▸ **DIRECTIONS**
Pull every line holding the word "installed" out of the data and copy it.

** GIVEN RECORDS follows **

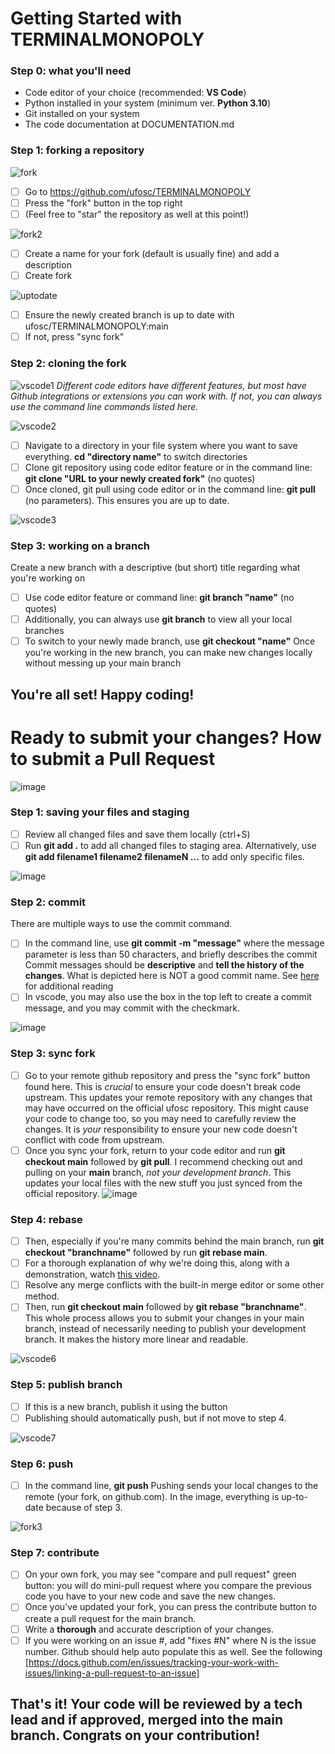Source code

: # Getting Started with TERMINALMONOPOLY

### Step 0: what you'll need
- Code editor of your choice (recommended: **VS Code**)
- Python installed in your system (minimum ver. **Python 3.10**)
- Git installed on your system
- The code documentation at DOCUMENTATION.md

### Step 1: forking a repository
![fork](https://github.com/user-attachments/assets/a71ea542-0236-4051-8076-07e414d0934c)

- [ ] Go to https://github.com/ufosc/TERMINALMONOPOLY
- [ ] Press the "fork" button in the top right
- [ ] (Feel free to "star" the repository as well at this point!)

![fork2](https://github.com/user-attachments/assets/4ae61df2-a32d-47d1-9fbd-ae62f3c2e011)
- [ ] Create a name for your fork (default is usually fine) and add a description
- [ ] Create fork

![uptodate](https://github.com/user-attachments/assets/1f7f6b34-a70c-41a9-8670-e8a15689c926)
- [ ] Ensure the newly created branch is up to date with ufosc/TERMINALMONOPOLY:main
- [ ] If not, press "sync fork"

### Step 2: cloning the fork
![vscode1](https://github.com/user-attachments/assets/7bff4df7-a0f8-42de-8cb3-47390742d8f9)
*Different code editors have different features, but most have Github integrations or extensions you can work with. If not, you can always use the command line commands listed here.*

![vscode2](https://github.com/user-attachments/assets/e61e57cd-3af2-4fca-9c17-57abb14d8ded)

- [ ] Navigate to a directory in your file system where you want to save everything. **cd "directory name"** to switch directories
- [ ] Clone git repository using code editor feature or in the command line: **git clone "URL to your newly created fork"** (no quotes)
- [ ] Once cloned, git pull using code editor or in the command line: **git pull** (no parameters). This ensures you are up to date.

![vscode3](https://github.com/user-attachments/assets/d79c9126-23a2-4e6d-85a6-5a941637157d)
### Step 3: working on a branch  
Create a new branch with a descriptive (but short) title regarding what you're working on
- [ ] Use code editor feature or command line: **git branch "name"** (no quotes)
- [ ] Additionally, you can always use **git branch** to view all your local branches
- [ ] To switch to your newly made branch, use **git checkout "name"**
Once you're working in the new branch, you can make new changes locally without messing up your main branch

## You're all set! Happy coding!

# Ready to submit your changes? How to submit a Pull Request

![image](https://github.com/user-attachments/assets/d73b5128-7014-4d4f-ae95-919246825060)
### Step 1: saving your files and staging
- [ ] Review all changed files and save them locally (ctrl+S)
- [ ] Run **git add .** to add all changed files to staging area. Alternatively, use **git add filename1 filename2 filenameN ...** to add only specific files.

![image](https://github.com/user-attachments/assets/2af3b513-2763-4f34-89e7-818bcfb30f14)
### Step 2: commit
There are multiple ways to use the commit command. 
- [ ] In the command line, use **git commit -m "message"** where the message parameter is less than 50 characters, and briefly describes the commit
Commit messages should be **descriptive** and **tell the history of the changes**. What is depicted here is NOT a good commit name.
See [here](https://www.freecodecamp.org/news/how-to-write-better-git-commit-messages/) for additional reading
- [ ] In vscode, you may also use the box in the top left to create a commit message, and you may commit with the checkmark.

![image](https://github.com/user-attachments/assets/554ba487-d194-4601-af8f-207d0af0ce1e)
### Step 3: sync fork
- [ ] Go to your remote github repository and press the "sync fork" button found here. This is *crucial* to ensure your code doesn't break code upstream. This updates your remote repository with any changes that may have occurred on the official ufosc repository. This might cause your code to change too, so you may need to carefully review the changes.
  It is *your* responsibility to ensure your new code doesn't conflict with code from upstream. 
- [ ] Once you sync your fork, return to your code editor and run **git checkout main** followed by **git pull**. I recommend checking out and pulling on your **main** branch, *not your development branch*. This updates your local files with the new stuff you just synced from the official repository.
![image](https://github.com/user-attachments/assets/426daaee-ea72-46b1-985f-949f2997ee2a)
### Step 4: rebase
- [ ] Then, especially if you're many commits behind the main branch, run **git checkout "branchname"** followed by run **git rebase main**.
- [ ] For a thorough explanation of why we're doing this, along with a demonstration, watch [this video](https://www.youtube.com/watch?v=f1wnYdLEpgI).
- [ ] Resolve any merge conflicts with the built-in merge editor or some other method.
- [ ] Then, run **git checkout main** followed by **git rebase "branchname"**.
  This whole process allows you to submit your changes in your main branch, instead of necessarily needing to publish your development branch. It makes the history more linear and readable. 

![vscode6](https://github.com/user-attachments/assets/b7043a88-39ce-4677-a570-d760a29c1cb9)
### Step 5: publish branch
- [ ] If this is a new branch, publish it using the button
- [ ] Publishing should automatically push, but if not move to step 4.

![vscode7](https://github.com/user-attachments/assets/d09c2c58-d502-4650-b869-db5f4e445011)
### Step 6: push
- [ ] In the command line, **git push** 
Pushing sends your local changes to the remote (your fork, on github.com). In the image, everything is up-to-date because of step 3. 

![fork3](https://github.com/user-attachments/assets/7a28c408-ea67-4d44-b2c0-1ba8d789bc01)
### Step 7: contribute
- [ ] On your own fork, you may see "compare and pull request" green button: you will do mini-pull request where you compare the previous code you have to your new code and save the new changes.
- [ ] Once you've updated your fork, you can press the contribute button to create a pull request for the main branch.
- [ ] Write a **thorough** and accurate description of your changes.
- [ ] If you were working on an issue #, add "fixes #N" where N is the issue number. Github should help auto populate this as well. See the following [https://docs.github.com/en/issues/tracking-your-work-with-issues/linking-a-pull-request-to-an-issue] 

## That's it! Your code will be reviewed by a tech lead and if approved, merged into the main branch. Congrats on your contribution!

** End of GIVEN RECORDS **

▸ **ANSWER AREA**
- Python installed in your system (minimum ver. **Python 3.10**)
- Git installed on your system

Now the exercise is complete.